RDBMS like SQL Server are highly optimised for JOIN operations. In fact, one might think that the ability to JOIN and relate one table to one or more other(s) is at the core of the relational model and therefore relational database systems. So generally I think you should do such processing at the database level. Actually I also think there is one thing that needs to be carefully evaluated if it has to be done at the database and that is sorting with an ORDER BY. This might be most of the time better done at the client. —
Microsoft SQL Server MVP
Heute schon gebloggt?http://www.insidesql.de/blogs
Thanks for your advice. I just wanted to make myself clear about one thing.
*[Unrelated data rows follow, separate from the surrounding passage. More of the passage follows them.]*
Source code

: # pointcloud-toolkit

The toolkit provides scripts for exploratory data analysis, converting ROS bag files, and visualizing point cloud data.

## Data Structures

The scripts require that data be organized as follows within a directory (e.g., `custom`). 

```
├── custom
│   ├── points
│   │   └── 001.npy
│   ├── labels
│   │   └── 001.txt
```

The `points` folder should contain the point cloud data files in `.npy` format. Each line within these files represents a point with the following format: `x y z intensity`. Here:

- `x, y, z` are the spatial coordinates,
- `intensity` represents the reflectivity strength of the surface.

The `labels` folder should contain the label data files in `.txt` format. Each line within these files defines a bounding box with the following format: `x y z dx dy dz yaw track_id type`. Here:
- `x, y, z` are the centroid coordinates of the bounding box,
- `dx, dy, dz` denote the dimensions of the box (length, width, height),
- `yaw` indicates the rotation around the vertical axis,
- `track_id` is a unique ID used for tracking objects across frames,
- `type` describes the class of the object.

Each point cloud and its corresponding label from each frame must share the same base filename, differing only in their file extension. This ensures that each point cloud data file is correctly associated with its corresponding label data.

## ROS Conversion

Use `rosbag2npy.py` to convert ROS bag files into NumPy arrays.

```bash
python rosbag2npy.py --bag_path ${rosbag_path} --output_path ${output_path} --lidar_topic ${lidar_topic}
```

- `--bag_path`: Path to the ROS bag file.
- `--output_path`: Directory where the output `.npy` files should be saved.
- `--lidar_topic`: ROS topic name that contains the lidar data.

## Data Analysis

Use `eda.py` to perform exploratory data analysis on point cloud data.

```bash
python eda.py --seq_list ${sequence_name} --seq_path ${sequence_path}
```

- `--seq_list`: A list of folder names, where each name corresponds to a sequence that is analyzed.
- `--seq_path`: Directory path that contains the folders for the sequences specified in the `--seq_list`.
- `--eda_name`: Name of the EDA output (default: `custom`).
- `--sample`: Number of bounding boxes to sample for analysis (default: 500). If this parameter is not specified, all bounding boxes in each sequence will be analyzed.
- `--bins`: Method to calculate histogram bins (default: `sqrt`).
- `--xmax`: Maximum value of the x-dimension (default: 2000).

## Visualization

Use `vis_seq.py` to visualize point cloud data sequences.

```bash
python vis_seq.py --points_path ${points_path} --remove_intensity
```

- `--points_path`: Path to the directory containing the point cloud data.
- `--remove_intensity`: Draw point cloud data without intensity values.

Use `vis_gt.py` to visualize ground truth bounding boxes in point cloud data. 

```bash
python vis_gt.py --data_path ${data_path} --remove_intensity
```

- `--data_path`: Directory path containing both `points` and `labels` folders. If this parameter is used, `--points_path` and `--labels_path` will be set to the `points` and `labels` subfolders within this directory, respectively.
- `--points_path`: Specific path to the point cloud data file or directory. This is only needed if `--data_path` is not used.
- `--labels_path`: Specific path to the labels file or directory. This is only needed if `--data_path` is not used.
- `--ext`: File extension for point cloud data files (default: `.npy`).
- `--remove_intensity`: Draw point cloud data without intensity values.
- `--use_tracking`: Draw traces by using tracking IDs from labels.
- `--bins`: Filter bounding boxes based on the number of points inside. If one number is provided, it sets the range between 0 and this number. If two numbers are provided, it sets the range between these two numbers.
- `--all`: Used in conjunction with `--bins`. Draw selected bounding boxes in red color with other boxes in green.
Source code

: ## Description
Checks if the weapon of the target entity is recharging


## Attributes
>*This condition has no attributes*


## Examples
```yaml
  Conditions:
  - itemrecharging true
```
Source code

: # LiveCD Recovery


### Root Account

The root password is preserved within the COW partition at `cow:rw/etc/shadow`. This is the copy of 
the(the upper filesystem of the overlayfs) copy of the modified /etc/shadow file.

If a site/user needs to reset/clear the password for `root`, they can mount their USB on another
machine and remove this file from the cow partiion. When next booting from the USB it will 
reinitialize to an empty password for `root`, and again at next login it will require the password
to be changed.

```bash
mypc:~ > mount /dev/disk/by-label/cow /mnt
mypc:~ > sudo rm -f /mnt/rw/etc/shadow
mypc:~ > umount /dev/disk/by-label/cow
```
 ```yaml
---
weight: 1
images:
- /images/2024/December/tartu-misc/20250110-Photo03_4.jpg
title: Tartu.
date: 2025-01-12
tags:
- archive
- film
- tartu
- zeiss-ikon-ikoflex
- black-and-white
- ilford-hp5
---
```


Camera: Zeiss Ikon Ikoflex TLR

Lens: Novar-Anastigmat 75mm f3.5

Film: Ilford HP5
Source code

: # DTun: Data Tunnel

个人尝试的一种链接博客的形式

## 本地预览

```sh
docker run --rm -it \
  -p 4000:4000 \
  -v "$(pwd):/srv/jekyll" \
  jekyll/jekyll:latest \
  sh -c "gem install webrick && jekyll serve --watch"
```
Option 2 returns 2 result sets in a single stored procedure (the .NET dataset will have 2 tables in it), so there is no more overhead than there is in option 1. And the processing time is close as well, because even if I return a single resultset with the join, I still have to loop through the records and filter the entire resultset by id during each iteration because the parent and child records will be in the same set. Unless there is a way to get the parent and child records all at once, the processing of a Joined resultset won’t be any easier.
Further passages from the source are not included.